Jason Gunthorpe July 13, 2015, 4:57 p.m. UTC | #4

On Sat, Jul 11, 2015 at 03:17:36AM -0700, 'Christoph Hellwig' wrote:
> On Fri, Jul 10, 2015 at 01:54:20PM -0600, Jason Gunthorpe wrote:
> > diff --git a/drivers/infiniband/core/verbs.c b/drivers/infiniband/core/verbs.c
> > index bac3fb406a74..6ed7e0f6c162 100644
> > +++ b/drivers/infiniband/core/verbs.c
> > @@ -1126,6 +1126,12 @@ struct ib_mr *ib_get_dma_mr(struct ib_pd *pd, int mr_access_flags)
> >         struct ib_mr *mr;
> >         int err;
> >  
> > +       /* Granting remote access to the physical MR is a security hole, don't
> > +          do it. */
> > +       WARN_ON_ONCE(mr_access_flags &
> > +               (IB_ACCESS_REMOTE_WRITE | IB_ACCESS_REMOTE_READ |
> > +                IB_ACCESS_REMOTE_ATOMIC));
> > +
> 
> How about providing a system-wide IB_ACCESS_LOCAL_READ |
> IB_ACCESS_LOCAL_WRITE MR that all drivers can use and get rid of
> ib_get_dma_mr in the long run?  That would help to nicely simplify
> drivers?

That is more or less what I was talking about when I suggested
removing the lkey from the API ULPs use.

Ultimately ib_get_dma_mr is just one call, and switching to
(eg) pd->local_memory_lkey is tidier, but not much simpler..

> Currently various drivers are using ib_get_dma_mr with remote flags
> unfortunately, e.g. the SRP initiator driver uses it to optimize away
> memory registrtions for single SGL entry requests.

Unconditionally?
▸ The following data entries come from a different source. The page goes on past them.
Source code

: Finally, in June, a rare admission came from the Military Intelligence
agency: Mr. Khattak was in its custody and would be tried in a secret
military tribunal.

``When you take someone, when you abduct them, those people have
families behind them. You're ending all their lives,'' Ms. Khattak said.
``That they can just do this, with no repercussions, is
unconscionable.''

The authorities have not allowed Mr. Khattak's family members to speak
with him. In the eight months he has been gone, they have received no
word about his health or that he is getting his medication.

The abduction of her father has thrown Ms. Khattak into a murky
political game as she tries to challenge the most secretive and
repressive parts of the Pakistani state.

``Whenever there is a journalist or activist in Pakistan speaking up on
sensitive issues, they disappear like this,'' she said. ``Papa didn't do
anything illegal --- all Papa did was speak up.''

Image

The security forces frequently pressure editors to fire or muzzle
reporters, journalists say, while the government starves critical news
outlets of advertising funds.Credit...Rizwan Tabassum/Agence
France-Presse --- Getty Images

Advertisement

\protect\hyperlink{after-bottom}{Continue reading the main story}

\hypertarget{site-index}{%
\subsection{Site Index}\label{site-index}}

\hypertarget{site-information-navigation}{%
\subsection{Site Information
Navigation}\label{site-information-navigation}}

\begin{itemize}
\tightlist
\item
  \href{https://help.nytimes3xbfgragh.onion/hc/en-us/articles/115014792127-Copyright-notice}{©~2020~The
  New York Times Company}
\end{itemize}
Ugh. Maybe we do need the warn_on :(

> That looks fixable realtively easily, but I don't understand the
> other consumers as good.

The ones I looked at used it as a fallback if FMR or FRMR are not
available.

Jason
--
To unsubscribe from this list: send the line "unsubscribe linux-nfs" in
the body of a message to majordomo@vger.kernel.org
More majordomo info at  http://vger.kernel.org/majordomo-info.html

Christoph Hellwig July 14, 2015, 7:25 a.m. UTC | #5

On Mon, Jul 13, 2015 at 10:57:48AM -0600, Jason Gunthorpe wrote:
> > Currently various drivers are using ib_get_dma_mr with remote flags
> > unfortunately, e.g. the SRP initiator driver uses it to optimize away
> > memory registrtions for single SGL entry requests.
> 
> Unconditionally? Ugh. Maybe we do need the warn_on :(

There is a "register_always" flag to always use real MRs, but it's
off by default:

	if (count == 1 && !register_always) {
		/*
		 * The midlayer only generated a single gather/scatter
		 * entry, or DMA mapping coalesced everything to a
		 * single entry. So a direct descriptor along with
		 * the DMA MR suffices.
		 */
		struct srp_direct_buf *buf = (void *) cmd->add_data;

		buf->va  = cpu_to_be64(ib_sg_dma_address(ibdev, scat));
                buf->key = cpu_to_be32(target->rkey);
		buf->len = cpu_to_be32(ib_sg_dma_len(ibdev, scat));

		req->nmdesc = 0;
		goto map_complete;
	}
--
To unsubscribe from this list: send the line "unsubscribe linux-nfs" in
the body of a message to majordomo@vger.kernel.org
More majordomo info at  http://vger.kernel.org/majordomo-info.html

Sagi Grimberg July 14, 2015, 9:05 a.m. UTC | #6

On 7/14/2015 10:25 AM, 'Christoph Hellwig' wrote:
> On Mon, Jul 13, 2015 at 10:57:48AM -0600, Jason Gunthorpe wrote:
>>> Currently various drivers are using ib_get_dma_mr with remote flags
>>> unfortunately, e.g. the SRP initiator driver uses it to optimize away
>>> memory registrtions for single SGL entry requests.
>>
>> Unconditionally? Ugh. Maybe we do need the warn_on :(
>
> There is a "register_always" flag to always use real MRs, but it's
> off by default:
>
> 	if (count == 1 && !register_always) {
> 		/*
> 		 * The midlayer only generated a single gather/scatter
> 		 * entry, or DMA mapping coalesced everything to a
> 		 * single entry. So a direct descriptor along with
> 		 * the DMA MR suffices.
> 		 */
> 		struct srp_direct_buf *buf = (void *) cmd->add_data;
>
> 		buf->va  = cpu_to_be64(ib_sg_dma_address(ibdev, scat));
>                  buf->key = cpu_to_be32(target->rkey);
> 		buf->len = cpu_to_be32(ib_sg_dma_len(ibdev, scat));
>
> 		req->nmdesc = 0;
> 		goto map_complete;
> 	}
>

iser has it too. I have a similar patch with a flag for iser (its
behind a bulk of patches that are still pending though).
--
To unsubscribe from this list: send the line "unsubscribe linux-nfs" in
the body of a message to majordomo@vger.kernel.org
More majordomo info at  http://vger.kernel.org/majordomo-info.html

Christoph Hellwig July 14, 2015, 3:35 p.m. UTC | #7

On Tue, Jul 14, 2015 at 12:05:53PM +0300, Sagi Grimberg wrote:
> iser has it too. I have a similar patch with a flag for iser (its
> behind a bulk of patches that are still pending though).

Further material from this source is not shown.